Monday, October 7, 2024

Ibis trilogy (Sea of Poppies, River of smoke, Flood of fire) - Amitav Gosh


I first read a book by Amitav Gosh more than twenty years ago, during my first trip to Myanmar, when two Italian ladies on a boat ride along the Irrawaddy river gave me a copy of a short story collection by this Indian master. A few years later I got to admire his talent after reading "The glass palace" and since then I've read anything by him I've happened to come across.
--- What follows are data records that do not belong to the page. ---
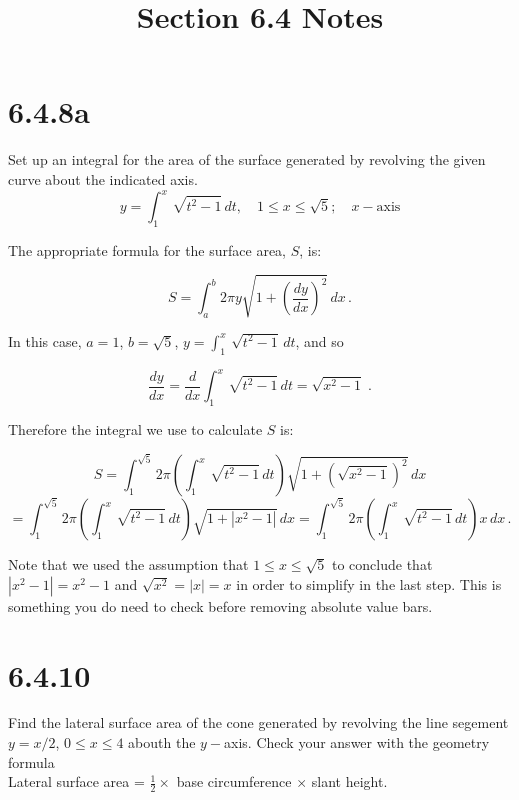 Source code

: \documentclass[11pt]{article}
\title{Section 6.4 Notes}
\begin{document}
\maketitle

\section*{6.4.8a}

Set up an integral for the area of the surface generated by revolving the given curve about the indicated axis.\\

$$y = \int_{1}^{x} \, \sqrt{t^2 - 1} \, dt,\quad 1\leq x \leq \sqrt{5}; \quad x - \text{axis} $$

The appropriate formula for the surface area, $S$, is:

$$S = \int_{a}^{b} 2\pi y \sqrt{1 + \left(\frac{dy}{dx}\right)^2} \, dx \,.$$

In this case, $a = 1$, $b = \sqrt{5}$, $y = \int_{1}^{x} \, \sqrt{t^2 - 1} \, dt$, and so

$$\frac{dy}{dx} = \frac{d}{dx} \int_{1}^{x} \, \sqrt{t^2 - 1} \, dt = \sqrt{x^2 - 1} \;.$$

Therefore the integral we use to calculate $S$ is:

$$S = \int_{1}^{\sqrt{5}} 2\pi  \left(\int_{1}^{x} \, \sqrt{t^2 - 1} \, dt\right) \sqrt{1 + \left(\sqrt{x^2 - 1}\right)^2} \, dx$$ $$=\int_{1}^{\sqrt{5}} 2\pi  \left(\int_{1}^{x} \, \sqrt{t^2 - 1} \, dt\right) \sqrt{1 + |x^2 - 1|} \, dx=\int_{1}^{\sqrt{5}} 2\pi  \left(\int_{1}^{x} \, \sqrt{t^2 - 1} \, dt\right) x \, dx\,.$$


Note that we used the assumption that $1\leq x \leq \sqrt{5}$ to conclude that $|x^2-1| = x^2-1$ and $\sqrt{x^2} = |x| = x$ in order to simplify in the last step. This is something you do need to check before removing absolute value bars. 

\section*{6.4.10}

Find the lateral surface area of the cone generated by revolving the line segement $y = x/2$, $0\leq x \leq 4$ abouth the $y-$axis. Check your answer with the geometry formula \\

Lateral surface area = $\frac{1}{2}  \times $ base circumference $\times$ slant height.\\
\end{document}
This trilogy is a masterpiece. I can't even start to imagine how much documentation work went into its writing. The saga starts in India where a woman manages to escape Sati (a practice according to which a widow is burned alive by sitting on her husband's funeral pire) and along with her savior boards a ship that transports indentured laborers to Mauritius. It then shifts to the Thirteen factories of Canton, the fulcrum of the opium trade from India to China. And it ends with the events of the first Opium war, where China is beaten and humiliated by the British navy, having to surrender Hong Kong and being forced to open a number of trading ports to the foreign powers. 
Having traveled in the area extensively I particularly loved the scenes that depict the first colonial settlements in Hong Kong and Singapore, which have since then become two of the biggest, richest and most important cities of the Far East. The name of Shamian, an island along the Pearl River in nowadays downtown Gunagzhou, also stirred mixed emotions.